Other scripts exercise other service-specific benign functionality, so that the setflag and getflag scripts do not stick out in any obvious way, and to ensure that the service is fully operational and has not been tampered with (e.g., because of a careless patching process).

Finally, exploit scripts play an important role in the game. These scripts should be developed by the attacker teams (and, following best practice, by the organizers, to test the service's exploitability). Conceptually, an exploit script needs to steal the flag associated with a given flag id, without knowing the associated token. Note that the flag id specifies which of the many flags of the service the script must retrieve. For this reason, the only input the exploit script takes is the flag id, and it must return the flag.

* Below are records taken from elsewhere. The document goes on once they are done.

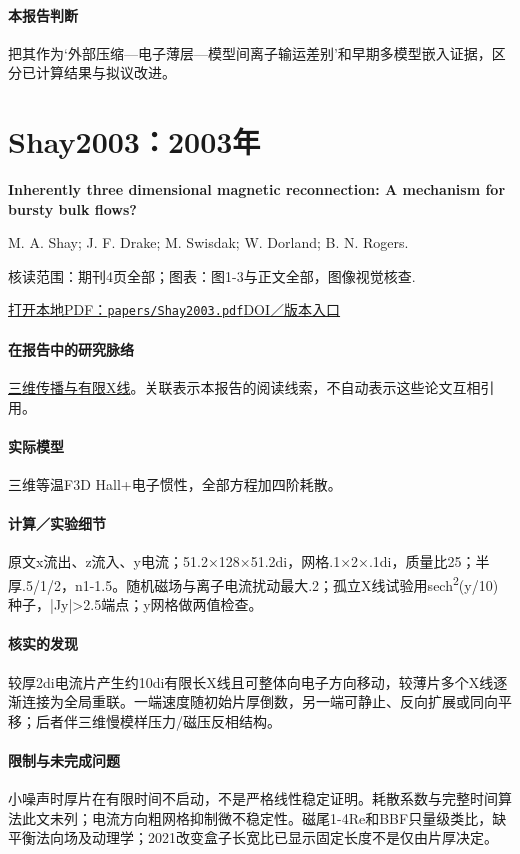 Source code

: \documentclass[UTF8,a4paper,11pt,openany,fontset=fandol]{ctexbook}
\begin{document}
\paragraph{本报告判断}把其作为‘外部压缩—电子薄层—模型间离子输运差别’和早期多模型嵌入证据，区分已计算结果与拟议改进。

\section{Shay2003：2003年}\label{paper:Shay2003}

\textbf{Inherently three dimensional magnetic reconnection: A mechanism for bursty bulk flows?}\citep{Shay2003}\

M. A. Shay;  J. F. Drake;  M. Swisdak;  W. Dorland;  B. N. Rogers.

\textsf{核读范围：}期刊4页全部；\textsf{图表：}图1-3与正文全部，图像视觉核查.

\href{run:../papers/Shay2003.pdf}{打开本地PDF：\texttt{papers/Shay2003.pdf}}\quad\href{https://doi.org/10.1029/2002gl016267}{DOI／版本入口}

\paragraph{在报告中的研究脉络}\hyperref[story:three]{三维传播与有限X线}。关联表示本报告的阅读线索，不自动表示这些论文互相引用。

\paragraph{实际模型}三维等温F3D Hall+电子惯性，全部方程加四阶耗散。

\paragraph{计算／实验细节}原文x流出、z流入、y电流；51.2×128×51.2di，网格.1×2×.1di，质量比25；半厚.5/1/2，n1-1.5。随机磁场与离子电流扰动最大.2；孤立X线试验用sech\textsuperscript{2}(y/10)种子，|Jy|>2.5端点；y网格做两值检查。

\paragraph{核实的发现}较厚2di电流片产生约10di有限长X线且可整体向电子方向移动，较薄片多个X线逐渐连接为全局重联。一端速度随初始片厚倒数，另一端可静止、反向扩展或同向平移；后者伴三维慢模样压力/磁压反相结构。

\paragraph{限制与未完成问题}小噪声时厚片在有限时间不启动，不是严格线性稳定证明。耗散系数与完整时间算法此文未列；电流方向粗网格抑制微不稳定性。磁尾1-4Re和BBF只量级类比，缺平衡法向场及动理学；2021改变盒子长宽比已显示固定长度不是仅由片厚决定。
\end{document}

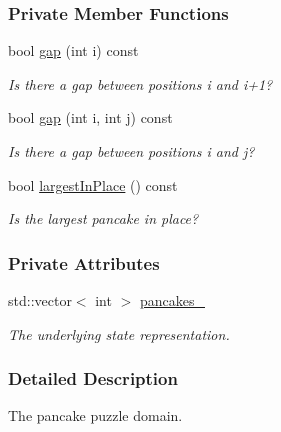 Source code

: \subsubsection*{Private Member Functions}
\begin{DoxyCompactItemize}
\item 
bool \hyperlink{structslb_1_1ext_1_1domain_1_1pancake_1_1Pancake_acfff663dd66a330a443f416846d5b704}{gap} (int i) const 
\begin{DoxyCompactList}\small\item\em Is there a gap between positions i and i+1? \end{DoxyCompactList}\item 
bool \hyperlink{structslb_1_1ext_1_1domain_1_1pancake_1_1Pancake_aab62f39be9aa8ea3145cf44081a2fdce}{gap} (int i, int j) const 
\begin{DoxyCompactList}\small\item\em Is there a gap between positions i and j? \end{DoxyCompactList}\item 
bool \hyperlink{structslb_1_1ext_1_1domain_1_1pancake_1_1Pancake_a8b73a2af26cdabcf84946b4b16574f4c}{largest\+In\+Place} () const 
\begin{DoxyCompactList}\small\item\em Is the largest pancake in place? \end{DoxyCompactList}\end{DoxyCompactItemize}
\subsubsection*{Private Attributes}
\begin{DoxyCompactItemize}
\item 
std\+::vector$<$ int $>$ \hyperlink{structslb_1_1ext_1_1domain_1_1pancake_1_1Pancake_a33a991264adb301a17826f6cb4fae0bf}{pancakes\+\_\+}\hypertarget{structslb_1_1ext_1_1domain_1_1pancake_1_1Pancake_a33a991264adb301a17826f6cb4fae0bf}{}\label{structslb_1_1ext_1_1domain_1_1pancake_1_1Pancake_a33a991264adb301a17826f6cb4fae0bf}

\begin{DoxyCompactList}\small\item\em The underlying state representation. \end{DoxyCompactList}\end{DoxyCompactItemize}


\subsubsection{Detailed Description}
The pancake puzzle domain. 

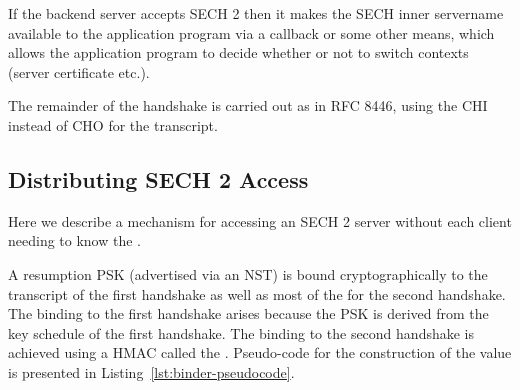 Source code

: 

If the backend server accepts SECH 2 then it makes the SECH inner servername available to the application program via a callback or some other means, which allows the application program to decide whether or not to switch contexts (server certificate etc.).

The remainder of the handshake is carried out as in RFC 8446,
using the \ac{CHI} instead of \ac{CHO} for the transcript.

\subsection{Distributing SECH 2 Access}
Here we describe a mechanism for accessing an \ac{SECH} 2 server
without each client needing to know the \varsechlongtermkey{}.

A resumption \ac{PSK} (advertised via an \ac{NST})
is bound cryptographically to the transcript of the first handshake as well as most of the  for the second handshake.
The binding to the first handshake arises because the \ac{PSK} is derived from the key schedule
of the first handshake.
The binding to the second handshake is achieved using a \ac{HMAC} called the .
Pseudo-code for the construction of the  value is presented in Listing~\ref{lst:binder-pseudocode}.

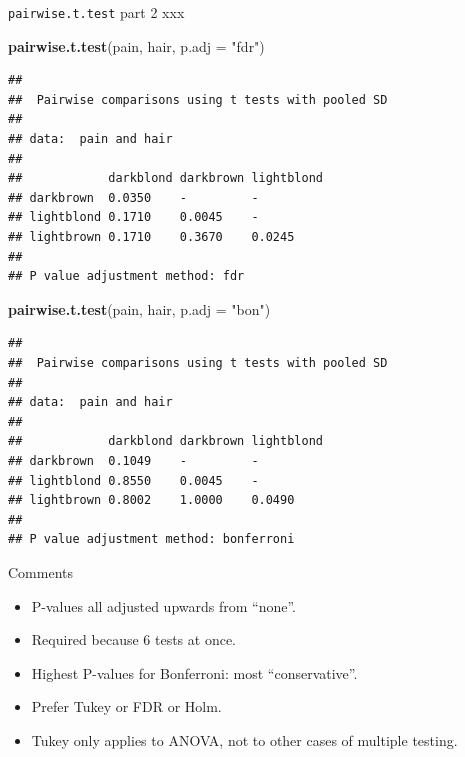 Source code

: \documentclass[ignorenonframetext,]{beamer}
\newenvironment{Shaded}{\begin{snugshade}}{\end{snugshade}}
\newcommand{\DataTypeTok}[1]{\textcolor[rgb]{0.13,0.29,0.53}{#1}}
\newcommand{\KeywordTok}[1]{\textcolor[rgb]{0.13,0.29,0.53}{\textbf{#1}}}
\newcommand{\NormalTok}[1]{#1}
\newcommand{\StringTok}[1]{\textcolor[rgb]{0.31,0.60,0.02}{#1}}
\begin{document}
\begin{frame}[fragile]{\texttt{pairwise.t.test} part 2 xxx}
\protect\hypertarget{pairwise.t.test-part-2-xxx}{}

\tiny

\begin{Shaded}
\begin{Highlighting}[]
\KeywordTok{pairwise.t.test}\NormalTok{(pain, hair, }\DataTypeTok{p.adj =} \StringTok{"fdr"}\NormalTok{)}
\end{Highlighting}
\end{Shaded}

\begin{verbatim}
## 
##  Pairwise comparisons using t tests with pooled SD 
## 
## data:  pain and hair 
## 
##            darkblond darkbrown lightblond
## darkbrown  0.0350    -         -         
## lightblond 0.1710    0.0045    -         
## lightbrown 0.1710    0.3670    0.0245    
## 
## P value adjustment method: fdr
\end{verbatim}

\begin{Shaded}
\begin{Highlighting}[]
\KeywordTok{pairwise.t.test}\NormalTok{(pain, hair, }\DataTypeTok{p.adj =} \StringTok{"bon"}\NormalTok{)}
\end{Highlighting}
\end{Shaded}

\begin{verbatim}
## 
##  Pairwise comparisons using t tests with pooled SD 
## 
## data:  pain and hair 
## 
##            darkblond darkbrown lightblond
## darkbrown  0.1049    -         -         
## lightblond 0.8550    0.0045    -         
## lightbrown 0.8002    1.0000    0.0490    
## 
## P value adjustment method: bonferroni
\end{verbatim}

\normalsize

\end{frame}

\begin{frame}{Comments}
\protect\hypertarget{comments-15}{}

\begin{itemize}
\item
  P-values all adjusted upwards from ``none''.
\item
  Required because 6 tests at once.
\item
  Highest P-values for Bonferroni: most ``conservative''.
\item
  Prefer Tukey or FDR or Holm.
\item
  Tukey only applies to ANOVA, not to other cases of multiple testing.
\end{itemize}

\end{frame}
\end{document}
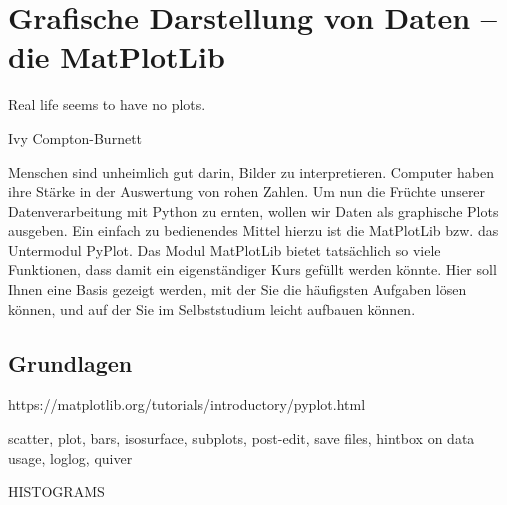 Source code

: \chapter{Grafische Darstellung von Daten -- die MatPlotLib}
\label{chp:Matplotlib}
\epigraph{
	Real life seems to have no plots.
}{Ivy Compton-Burnett}

Menschen sind unheimlich gut darin, Bilder zu interpretieren. Computer haben ihre Stärke in der Auswertung von rohen Zahlen. Um nun die Früchte unserer Datenverarbeitung mit Python zu ernten, wollen wir Daten als graphische Plots ausgeben. Ein einfach zu bedienendes Mittel hierzu ist die MatPlotLib bzw. das Untermodul PyPlot. Das Modul MatPlotLib bietet tatsächlich so viele Funktionen, dass damit ein eigenständiger Kurs gefüllt werden könnte. Hier soll Ihnen eine Basis gezeigt werden, mit der Sie die häufigsten Aufgaben lösen können, und auf der Sie im Selbststudium leicht aufbauen können.

\section{Grundlagen}
https://matplotlib.org/tutorials/introductory/pyplot.html




scatter, plot, bars, isosurface, subplots, post-edit, save files, hintbox on data usage, loglog, quiver

HISTOGRAMS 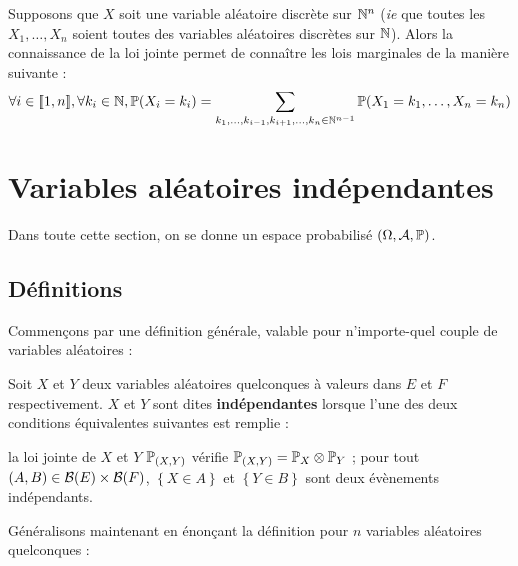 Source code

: \documentclass[../integ-proba.tex]{subfiles}
\begin{document}
    \begin{prop}
        \label{prop:connaissance_jointe_discrete}
        Supposons que $X$ soit une variable aléatoire discrète sur $\mathbb{N}^n$ (\textit{ie} que toutes les $X_1, \ldots, X_n$ soient toutes des variables aléatoires discrètes sur $\mathbb{N}$).
        Alors la connaissance de la loi jointe permet de connaître les lois marginales de la manière suivante :
        \begin{displaymath}
            \forall i \in [\![1, n]\!], \forall k_i \in \mathbb{N}, \mathbb{P}(X_i = k_i) = \sum_{k_1, \ldots, k_{i-1}, k_{i+1}, \ldots, k_n \in \mathbb{N}^{n-1}} \mathbb{P}(X_1 = k_1, \ldots, X_n = k_n)
        \end{displaymath}
    \end{prop}

    \section{Variables aléatoires indépendantes}

    Dans toute cette section, on se donne un espace probabilisé $\left( \Omega, \mathcal{A}, \mathbb{P} \right)$.

    \subsection{Définitions}

    Commençons par une définition générale, valable pour n'importe-quel couple de variables aléatoires :

    \begin{defi}
        Soit $X$ et $Y$ deux variables aléatoires quelconques à valeurs dans $E$ et $F$ respectivement.
        $X$ et $Y$ sont dites \textbf{indépendantes} lorsque l'une des deux conditions équivalentes suivantes est remplie :
        \begin{itemize}
            \itemb la loi jointe de $X$ et $Y$ $\mathbb{P}_{(X,Y)}$ vérifie $\mathbb{P}_{(X,Y)} = \mathbb{P}_X \otimes \mathbb{P}_Y$ ;
            \itemb pour tout $(A,B) \in \mathcal{B}(E) \times \mathcal{B}(F)$, $\left\{ X \in A \right\}$ et $\left\{ Y \in B \right\}$ sont deux évènements indépendants.
        \end{itemize}
    \end{defi}

    Généralisons maintenant en énonçant la définition pour $n$ variables aléatoires quelconques :
\end{document}
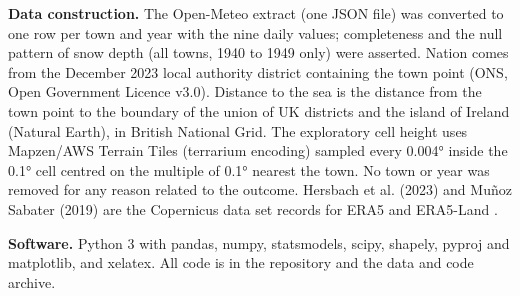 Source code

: \documentclass[11pt,a4paper]{article}
\begin{document}
\textbf{Data construction.} The Open-Meteo extract (one JSON file) was converted to one row per town and year with the nine daily values; completeness and the null pattern of snow depth (all towns, 1940 to 1949 only) were asserted. Nation comes from the December 2023 local authority district containing the town point (ONS, Open Government Licence v3.0). Distance to the sea is the distance from the town point to the boundary of the union of UK districts and the island of Ireland (Natural Earth), in British National Grid. The exploratory cell height uses Mapzen/AWS Terrain Tiles (terrarium encoding) sampled every 0.004° inside the 0.1° cell centred on the multiple of 0.1° nearest the town. No town or year was removed for any reason related to the outcome. Hersbach et al. (2023) and Muñoz Sabater (2019) are the Copernicus data set records for ERA5 and ERA5-Land \citep{hersbach2023,munoz2019}.

\textbf{Software.} Python 3 with pandas, numpy, statsmodels, scipy, shapely, pyproj and matplotlib, and xelatex. All code is in the repository and the data and code archive.
\end{document}

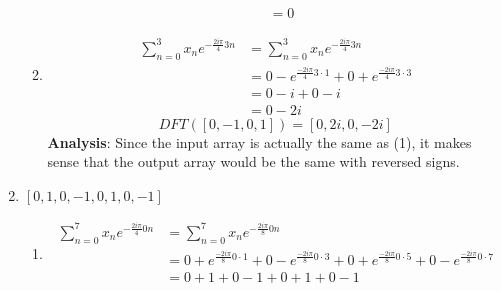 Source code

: \documentclass{article}
\begin{document}
\begin{enumerate}[label=\Alph*)]
\begin{enumerate}[label={k=\arabic*}, start=0]
\begin{align*}
                                                                           & = 0
                        \end{align*}
                  \item \begin{align*}
                              \sum_{n=0}^{3}{x_n e^{-\frac{2 i \pi}{4}3n}} & = \sum_{n=0}^{3}{x_n e^{-\frac{2 i \pi}{4}3n}}                                \\
                                                                           & = 0 - e^{\frac{-2 i \pi}{4} 3 \cdot 1} + 0 + e^{\frac{-2 i \pi}{4} 3 \cdot 3} \\
                                                                           & = 0 - i + 0 - i                                                               \\
                                                                           & = 0 - 2i
                        \end{align*}
                        \begin{equation*}
                              DFT([0, -1, 0, 1]) = [0, 2i, 0, -2i]
                        \end{equation*}
                        \textbf{Analysis}: Since the input array is actually the same as (1), it makes sense that the output array would be the same with reversed signs.
            \end{enumerate}
      \item \pagebreak \([0, 1, 0, -1, 0, 1, 0, -1]\)
            \begin{enumerate}[label={k=\arabic*}, start=0]
                  \item \begin{align*}
                              \sum_{n=0}^{7}{x_n e^{-\frac{2 i \pi}{4}0n}} & = \sum_{n=0}^{7}{x_n e^{-\frac{2 i \pi}{8}0n}}                                                                                                              \\
                                                                           & = 0 + e^{\frac{-2 i \pi}{8} 0 \cdot 1} + 0 - e^{\frac{-2 i \pi}{8} 0 \cdot 3} + 0 + e^{\frac{-2 i \pi}{8} 0 \cdot 5} + 0 - e^{\frac{-2 i \pi}{8} 0 \cdot 7} \\
                                                                           & = 0 + 1 + 0 - 1 + 0 + 1 + 0 - 1                                                                                                                             \\

\end{align*}
\end{enumerate}
\end{enumerate}
\end{document}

2.1.2 Integration with the Infrastructure

To ease the integration and testing of a given service, a set of information must be provided through a JSON file. In our current setup, this file is used to provide the following information to the infrastructure:

Information about the author;
File paths of the scripts (setflag, getflag, . . . );
TCP or UDP port used;
Service ID;
Service name;
Service description;
flag id description (i.e., what component of the service represents the flag id, and, to some degree, how it is being used by the service; e.g., the username, in our social network example).

The last four items are also communicated to the participating teams, so that they know how an exploit script for a service should utilize the flag id, and what should be returned as the flag.

2.1.3 Deployment of Services

The final step in designing iCTF services is deciding how they are deployed on the teams' VMs, both during the game and for testing.

Service-specific installation scripts can prove problematic, especially when services require certain non-default utilities or services to be present on the VM. Therefore, we decided to use the Debian package format, which is well-tested, has native dependency-handling, and can automatically start the service. In this way, once the package is successfully installed, the service can be trusted to be running and properly configured.

As a side effect, building Debian package encourages standardizing the compilation and deployment procedure: this is a useful feature in case organizers need to urgently modify and re-deploy a service due to issues discovered while the game is in progress (like an unintended denialof-service vulnerability that was only discovered during the game).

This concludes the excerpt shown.